• _What this task involves_
Your task is to retype every entry exactly while omitting the pictures.

··· Data extract

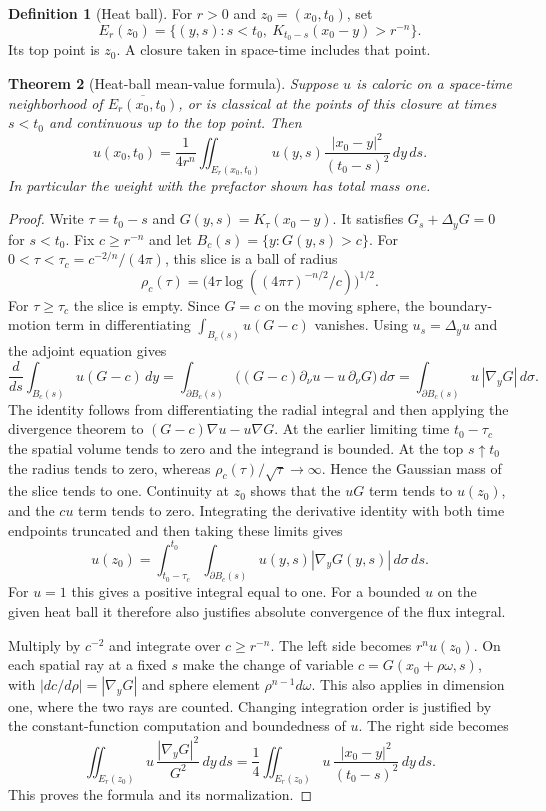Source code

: \documentclass[11pt,oneside,openany]{book}
\theoremstyle{plain}
\newtheorem{theorem}{Theorem}[chapter]
\theoremstyle{definition}
\newtheorem{definition}[theorem]{Definition}
\theoremstyle{remark}
\begin{document}
\begin{definition}[Heat ball]
For \(r>0\) and \(z_0=(x_0,t_0)\), set
\[
 E_r(z_0)=\{(y,s):s<t_0,\ K_{t_0-s}(x_0-y)>r^{-n}\}.
\]
Its top point is \(z_0\). A closure taken in space-time
includes that point.
\end{definition}

\begin{theorem}[Heat-ball mean-value formula]
\label{pde:heat-ball}
Suppose \(u\) is caloric on a space-time neighborhood of
\(\overline{E_r(x_0,t_0)}\), or is classical at the points of
this closure at times \(s<t_0\) and continuous up to the top point.
Then
\[
 u(x_0,t_0)=\frac{1}{4r^n}\iint_{E_r(x_0,t_0)}
       u(y,s)\frac{|x_0-y|^2}{(t_0-s)^2}\,dy\,ds .
\]
In particular the weight with the prefactor shown has total mass one.
\end{theorem}

\begin{proof}
Write \(\tau=t_0-s\) and \(G(y,s)=K_\tau(x_0-y)\).
It satisfies \(G_s+\Delta_y G=0\) for \(s<t_0\).
Fix \(c\geq r^{-n}\) and let \(B_c(s)=\{y:G(y,s)>c\}\).
For \(0<\tau<\tau_c=c^{-2/n}/(4\pi)\), this slice is a ball
of radius
\[
 \rho_c(\tau)=\bigl(4\tau\log((4\pi\tau)^{-n/2}/c)\bigr)^{1/2}.
\]
For \(\tau\geq\tau_c\) the slice is empty.
Since \(G=c\) on the moving sphere, the boundary-motion term in
differentiating \(\int_{B_c(s)}u(G-c)\) vanishes.
Using \(u_s=\Delta_y u\) and the adjoint equation gives
\[
 \frac{d}{ds}\int_{B_c(s)}u(G-c)\,dy
 =\int_{\partial B_c(s)}
       \bigl((G-c)\partial_\nu u-u\,\partial_\nu G\bigr)\,d\sigma
 =\int_{\partial B_c(s)}u\,|\nabla_y G|\,d\sigma .
\]
The identity follows from differentiating the radial integral and
then applying the divergence theorem to
\((G-c)\nabla u-u\nabla G\).
At the earlier limiting time \(t_0-\tau_c\) the spatial volume
tends to zero and the integrand is bounded.
At the top \(s\uparrow t_0\) the radius tends to zero, whereas
\(\rho_c(\tau)/\sqrt\tau\to\infty\). Hence the Gaussian mass of
the slice tends to one. Continuity at \(z_0\) shows that the
\(uG\) term tends to \(u(z_0)\), and the \(cu\) term tends to zero.
Integrating the derivative identity with both time endpoints
truncated and then taking these limits gives
\[
 u(z_0)=\int_{t_0-\tau_c}^{t_0}
           \int_{\partial B_c(s)}u(y,s)|\nabla_y G(y,s)|\,d\sigma\,ds .
\]
For \(u=1\) this gives a positive integral equal to one.
For a bounded \(u\) on the given heat ball it therefore also
justifies absolute convergence of the flux integral.

Multiply by \(c^{-2}\) and integrate over \(c\geq r^{-n}\).
The left side becomes \(r^n u(z_0)\).
On each spatial ray at a fixed \(s\) make the change of variable
\(c=G(x_0+\rho\omega,s)\), with
\(|dc/d\rho|=|\nabla_y G|\) and sphere element
\(\rho^{n-1}d\omega\). This also applies in dimension one, where
the two rays are counted. Changing integration order is justified
by the constant-function computation and boundedness of \(u\).
The right side becomes
\[
  \iint_{E_r(z_0)}u\,\frac{|\nabla_y G|^2}{G^2}\,dy\,ds
   =\frac14\iint_{E_r(z_0)}u\,\frac{|x_0-y|^2}{(t_0-s)^2}\,dy\,ds .
\]
This proves the formula and its normalization.
\end{proof}
\end{document}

······

• _Solved exercise_
Source code

: \documentclass[11pt,oneside,openany]{book}
\theoremstyle{plain}
\newtheorem{theorem}{Theorem}[chapter]
\theoremstyle{definition}
\newtheorem{definition}[theorem]{Definition}
\theoremstyle{remark}
\begin{document}
\begin{definition}[Heat ball]
For \(r>0\) and \(z_0=(x_0,t_0)\), set
\[
 E_r(z_0)=\{(y,s):s<t_0,\ K_{t_0-s}(x_0-y)>r^{-n}\}.
\]
Its top point is \(z_0\). A closure taken in space-time
includes that point.
\end{definition}

\begin{theorem}[Heat-ball mean-value formula]
\label{pde:heat-ball}
Suppose \(u\) is caloric on a space-time neighborhood of
\(\overline{E_r(x_0,t_0)}\), or is classical at the points of
this closure at times \(s<t_0\) and continuous up to the top point.
Then
\[
 u(x_0,t_0)=\frac{1}{4r^n}\iint_{E_r(x_0,t_0)}
       u(y,s)\frac{|x_0-y|^2}{(t_0-s)^2}\,dy\,ds .
\]
In particular the weight with the prefactor shown has total mass one.
\end{theorem}

\begin{proof}
Write \(\tau=t_0-s\) and \(G(y,s)=K_\tau(x_0-y)\).
It satisfies \(G_s+\Delta_y G=0\) for \(s<t_0\).
Fix \(c\geq r^{-n}\) and let \(B_c(s)=\{y:G(y,s)>c\}\).
For \(0<\tau<\tau_c=c^{-2/n}/(4\pi)\), this slice is a ball
of radius
\[
 \rho_c(\tau)=\bigl(4\tau\log((4\pi\tau)^{-n/2}/c)\bigr)^{1/2}.
\]
For \(\tau\geq\tau_c\) the slice is empty.
Since \(G=c\) on the moving sphere, the boundary-motion term in
differentiating \(\int_{B_c(s)}u(G-c)\) vanishes.
Using \(u_s=\Delta_y u\) and the adjoint equation gives
\[
 \frac{d}{ds}\int_{B_c(s)}u(G-c)\,dy
 =\int_{\partial B_c(s)}
       \bigl((G-c)\partial_\nu u-u\,\partial_\nu G\bigr)\,d\sigma
 =\int_{\partial B_c(s)}u\,|\nabla_y G|\,d\sigma .
\]
The identity follows from differentiating the radial integral and
then applying the divergence theorem to
\((G-c)\nabla u-u\nabla G\).
At the earlier limiting time \(t_0-\tau_c\) the spatial volume
tends to zero and the integrand is bounded.
At the top \(s\uparrow t_0\) the radius tends to zero, whereas
\(\rho_c(\tau)/\sqrt\tau\to\infty\). Hence the Gaussian mass of
the slice tends to one. Continuity at \(z_0\) shows that the
\(uG\) term tends to \(u(z_0)\), and the \(cu\) term tends to zero.
Integrating the derivative identity with both time endpoints
truncated and then taking these limits gives
\[
 u(z_0)=\int_{t_0-\tau_c}^{t_0}
           \int_{\partial B_c(s)}u(y,s)|\nabla_y G(y,s)|\,d\sigma\,ds .
\]
For \(u=1\) this gives a positive integral equal to one.
For a bounded \(u\) on the given heat ball it therefore also
justifies absolute convergence of the flux integral.

Multiply by \(c^{-2}\) and integrate over \(c\geq r^{-n}\).
The left side becomes \(r^n u(z_0)\).
On each spatial ray at a fixed \(s\) make the change of variable
\(c=G(x_0+\rho\omega,s)\), with
\(|dc/d\rho|=|\nabla_y G|\) and sphere element
\(\rho^{n-1}d\omega\). This also applies in dimension one, where
the two rays are counted. Changing integration order is justified
by the constant-function computation and boundedness of \(u\).
The right side becomes
\[
  \iint_{E_r(z_0)}u\,\frac{|\nabla_y G|^2}{G^2}\,dy\,ds
   =\frac14\iint_{E_r(z_0)}u\,\frac{|x_0-y|^2}{(t_0-s)^2}\,dy\,ds .
\]
This proves the formula and its normalization.
\end{proof}
\end{document}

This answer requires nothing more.